Now Ellie can make the kind of well-informed decisions that support her values – and maybe save a few bucks!
People already care enough about this kind of idea to use smartphone applications for it 1
How do you make this work correctly?
Conscience on the phone is an easy application. You scan barcodes and do a lookup on the web. The tough work is in defining a smart, expandable interface and in getting the data. I’d like to see a marketplace of data providers. Greenpeace and the Sierra Club could have different information on environmental impact of products. As you purchase electronics, the EFF could have a lookup that lets you know which machines stay owned by their manufacturers instead of belonging to you.
As you open the conscience app for the first time, it offers you a directory of providers like the EFF, the Sierra Club, Amnesty International, and more. We can imagine religious people with strict and complex dietary laws using an independent lookup they can trust more than a food label. You choose providers you trust on issues you care about, and when you are in a store you can let those providers influence your conscience.
Why not just provide the database and the ratings yourself as the app provider?
It is important to make sure there is a marketplace of providers – that’s the best way to keep them from being corrupted or lazy. Also, this is a difficult job top pay people to do, but a good one to crowdsource.
My work buddy Varun spurred me to write about this – he was thinking of a very similar thing centered around the idea of what “Organic” actually means.
What next? This goes on the long list of project ideas. I really hope someone else magically makes this as I just want to use it, not make it. Perhaps there are some advocacy groups that could be persuaded to fund the idea.
This idea is totally brilliant!!!
1) I like the idea of having organizations (or even private blogs) that provide information for this service. If this is an on-the-go thing, I don't want to spend forever sifting through claims, verifying them, etc. But I can say, "I trust Planned Parenthood, Greenpeace, and my friend Joe. I respect PETA, but they're too hardcore for me.
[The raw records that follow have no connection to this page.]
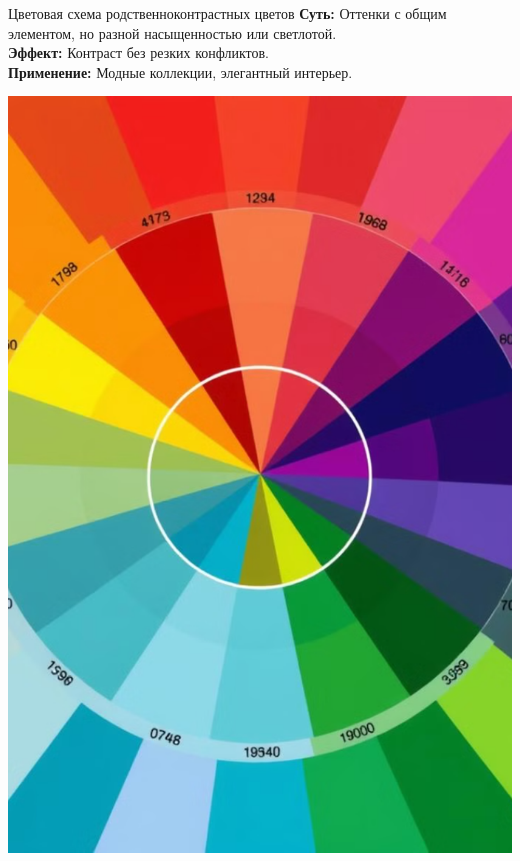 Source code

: \documentclass{beamer}
\begin{document}
\begin{frame}{Цветовая схема родственноконтрастных цветов}
    \textbf{Суть:} Оттенки с общим элементом, но разной насыщенностью или светлотой. \\
    \vspace{0.3cm}
    \textbf{Эффект:} Контраст без резких конфликтов. \\
    \vspace{0.3cm}
    \textbf{Применение:} Модные коллекции, элегантный интерьер.
    \begin{center}
        \includegraphics[width=0.6\linewidth]{related_contrast_example.png} %
    \end{center}
\end{frame}
\end{document}
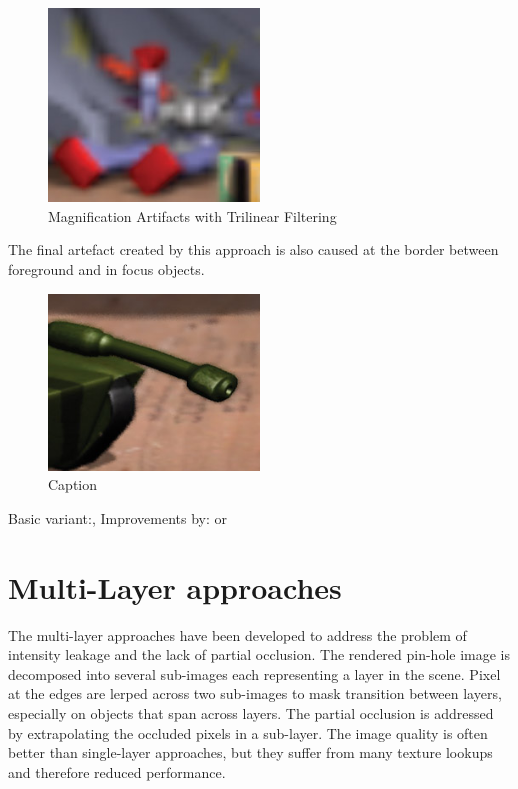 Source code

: \begin{figure}[h]
    \centering
    \includegraphics[width=0.5\textwidth]{images/trilinear-filtering.jpg}
    \caption{Magnification Artifacts with Trilinear Filtering \cite{Demers.2005}}
    \label{fig:trilinear-filtering}
\end{figure}

The final artefact created by this approach is also caused at the border between foreground and in focus objects.


\begin{figure}[h]
    \centering
    \includegraphics[width=0.5\textwidth]{images/pixel-bleeding.jpg}
    \caption{Caption}
    \label{fig:my_label}
\end{figure}

Basic variant:\cite{Gilham.2007}, 
Improvements by:\cite{Hammon.2008} or \cite{Lee.2009}

\section{Multi-Layer approaches}
The multi-layer approaches have been developed to address the problem of intensity leakage and the lack of partial occlusion.
The rendered pin-hole image is decomposed into several sub-images each representing a layer in the scene.
Pixel at the edges are lerped across two sub-images to mask transition between layers, especially on objects that span across layers.
The partial occlusion is addressed by extrapolating the occluded pixels in a sub-layer.
The image quality is often better than single-layer approaches, but they suffer from many texture lookups and therefore reduced performance.

\cite{Kraus.2007}


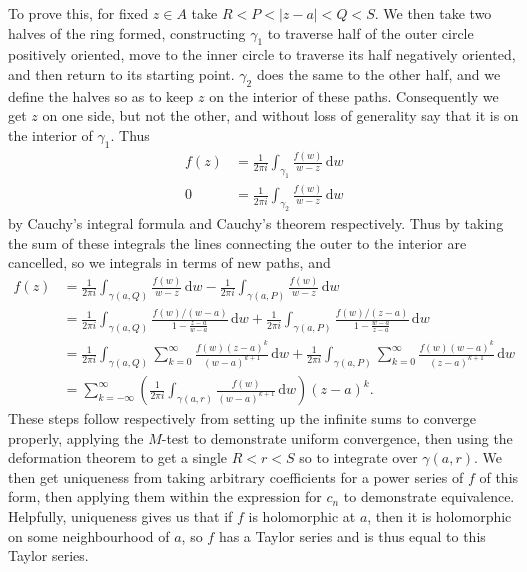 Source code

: \documentclass{tikzposter} %
\begin{document}
\begin{columns}
{    To prove this, for fixed $z \in A$ take $R < P < |z-a| < Q < S$. We then take two halves of the ring formed, constructing $\gamma_{1}$ to traverse half of the outer circle positively oriented, move to the inner circle to traverse its half negatively oriented, and then return to its starting point. $\gamma_{2}$ does the same to the other half, and we define the halves so as to keep $z$ on the interior of these paths. Consequently we get $z$ on one side, but not the other, and without loss of generality say that it is on the interior of $\gamma_{1}$. Thus
    \begin{align*}
      f(z) &= \frac{1}{2\pi i} \int_{\gamma_{1}} \frac{f(w)}{w-z} \, \mathrm{d}w \\
      0 &= \frac{1}{2\pi i} \int_{\gamma_{2}} \frac{f(w)}{w-z} \, \mathrm{d}w
    \end{align*}
    by Cauchy's integral formula and Cauchy's theorem respectively. Thus by taking the sum of these integrals the lines connecting the outer to the interior are cancelled, so we integrals in terms of new paths, and
    \begin{align*}
      f(z) &= \frac{1}{2 \pi i} \int_{\gamma(a,Q)} \frac{f(w)}{w-z} \, \mathrm{d}w - \frac{1}{2\pi i} \int_{\gamma(a,P)} \frac{f(w)}{w-z} \, \mathrm{d}w \\
      &= \frac{1}{2 \pi i} \int_{\gamma(a,Q)} \frac{f(w)/(w-a)}{1-\frac{z-a}{w-a}} \, \mathrm{d}w + \frac{1}{2 \pi i} \int_{\gamma(a,P)} \frac{f(w)/(z-a)}{1-\frac{w-a}{z-a}} \, \mathrm{d}w \\
      &= \frac{1}{2 \pi i} \int_{\gamma(a,Q)} \sum_{k=0}^{\infty} \frac{f(w)(z-a)^{k}}{(w-a)^{k+1}} \, \mathrm{d}w + \frac{1}{2 \pi i}\int_{\gamma(a,P)} \sum_{k=0}^{\infty} \frac{f(w)(w-a)^{k}}{(z-a)^{k+1}} \, \mathrm{d}w \\
      &= \sum_{k=-\infty}^{\infty} \left(\frac{1}{2 \pi i} \int_{\gamma(a,r)} \frac{f(w)}{(w-a)^{k+1}} \, \mathrm{d}w\right) (z-a)^{k}.
    \end{align*}
    These steps follow respectively from setting up the infinite sums to converge properly, applying the $M$-test to demonstrate uniform convergence, then using the deformation theorem to get a single $R < r < S$ so to integrate over $\gamma(a,r)$. We then get uniqueness from taking arbitrary coefficients for a power series of $f$ of this form, then applying them within the expression for $c_{n}$ to demonstrate equivalence. \\

    Helpfully, uniqueness gives us that if $f$ is holomorphic at $a$, then it is holomorphic on some neighbourhood of $a$, so $f$ has a Taylor series and is thus equal to this Taylor series. \\

}
\end{columns}
\end{document}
This blog about my neighborhood always knows the best deals." I subscribe (in advance) to these people/groups and any time I do a search, I already know how to mentally filter whatever "facts" they've entered.
2) All kinds of groups would have a real interest in providing their stance on all kinds of things. They already spend a ton of time and money trying to get their message out. It may not convert anyone who doesn't already believe in their cause, but anyone who subscribes to them via Conscience is basically saying, "I'll let you remind me of your p.o.v. and take it into consideration every time I use this app."
This is a great idea, and an app that really needs to be built. There are lots of useful new ways to look at things that smart phones make possible. I would love to give more visceral views of the ingredient list.
You could turn the existing one into a tag cloud where each ingredient’s tag is weighted by the percentage of the final product’s mass that the ingredient takes up.
You could also do some more structured re-arrangement of how people see the ingredients so that they have understandable frames of reference. My favorite example of that is http://www.sugarstacks.com, where they show you how much sugar is in a product by placing it next to a stack of sugar cubes that equal the actual content in the product.
You can also show the supply chain of the product. For food that could include where something was grown or raised, what the standards of agriculture or animal care were for it, and how much was required to move it to your point of purchase.